Gov. Tony Evers and health secretary Andrea Palm announced a loosening of the state’s “Safer at Home” order, allowing more latitude for non-essential businesses to operate.
The order allows non-essential businesses to conduct curbside dropoff and pickup for repairs, such as for cars or furniture, and animal grooming. The order also for outdoor equipment rentals, like boats and ATVs, and car washes to reopen. Businesses still have to maintain social distance requirements, like taking payments online or over the phone.
“No one wants to reopen our economy as much as I do, and we’re working to do everything we can to make sure we can do so as soon as we safely and responsibly can,” Evers said in a statement with his order.
This expands on an order that went into effect Friday, which extended “Safer at Home” through May 26, while allowing golf courses to open and construction businesses to conduct limited aesthetic work. All businesses can also implement curbside pickup as part of their “minimum basic operations.”
“We believe that these activities that we talked about are one-off issues where it’s a single person, a single consumer interacting with a single provider of services,” Evers said at a Monday briefing. “The things that we’ve laid out are very clear, it has to happen outside the business…clearly social distancing has to be there.”
Republican Assembly Majority Leader Jim Steineke, R-Kaukauna, questioned Evers’s motive Monday.
“Either the [Evers] admin is following the science & making informed decisions or they are making ‘one-off’ decisions on [the] fly without specific data to support them,” Steineke wrote. “I bet there are a lot of ‘one-off’ businesses in WI that would like some relief.”
Or….and I would hate to think this is the case, the administration is arbitrarily keeping businesses closed without doing everything they can to find a way they can operate safely while open.

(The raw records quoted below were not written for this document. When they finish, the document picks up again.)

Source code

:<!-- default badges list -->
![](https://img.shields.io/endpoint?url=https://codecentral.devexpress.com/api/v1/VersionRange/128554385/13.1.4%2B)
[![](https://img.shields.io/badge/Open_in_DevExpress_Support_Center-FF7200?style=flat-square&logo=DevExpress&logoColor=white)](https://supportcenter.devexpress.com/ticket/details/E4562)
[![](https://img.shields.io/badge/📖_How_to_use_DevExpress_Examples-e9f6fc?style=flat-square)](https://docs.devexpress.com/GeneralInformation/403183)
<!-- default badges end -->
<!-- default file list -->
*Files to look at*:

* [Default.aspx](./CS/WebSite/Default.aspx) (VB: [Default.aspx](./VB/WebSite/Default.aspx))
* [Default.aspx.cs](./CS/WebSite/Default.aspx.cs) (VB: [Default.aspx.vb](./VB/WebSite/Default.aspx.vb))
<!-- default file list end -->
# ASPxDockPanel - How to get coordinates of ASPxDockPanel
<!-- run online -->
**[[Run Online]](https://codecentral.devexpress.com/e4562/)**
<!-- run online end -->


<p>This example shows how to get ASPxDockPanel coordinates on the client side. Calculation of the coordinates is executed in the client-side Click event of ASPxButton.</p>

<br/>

— Jim Steineke (@jimsteineke) April 27, 2020
This comes as the state is working toward increasing its testing capacity and contact tracing–two of the goals Evers put in place as requisites to move forward in his “Badger Bounce Back” plan. The hard metric to move from one phase to another in the plan, and open schools back up for example, is a demonstrable 14-day decrease in COVID-19 cases.

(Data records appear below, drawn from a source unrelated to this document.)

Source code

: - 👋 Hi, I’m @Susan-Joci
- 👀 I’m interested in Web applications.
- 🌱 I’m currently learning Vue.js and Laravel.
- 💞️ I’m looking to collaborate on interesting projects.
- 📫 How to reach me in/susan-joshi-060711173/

State epidemiologist Dr. Ryan Westergaard said the Department of Health Services is using a statistical regression to help determine whether Wisconsin is making progress in reducing cases.
“Just to say that on average, is there a significant downward trajectory understanding there might be blips up or down from day to day?” Westergaard said.
The response to the COVID-19 outbreak has raised contention about the status of DHS Secretary-designee Andrea Palm. The Evers appointee has yet to be confirmed by the state Senate, and some conservative members of the body have called for a rejection of her nomination.
“Would I like to be confirmed? Absolutely,” she said at Monday’s briefing. “I feel like I certainly have worked in good faith to accomplish that.”
Evers reiterated his support, saying “I put her up against any secretary and in her position across the United States of America, the people that work at the Department of Health Services under and with her are doing heroic work.”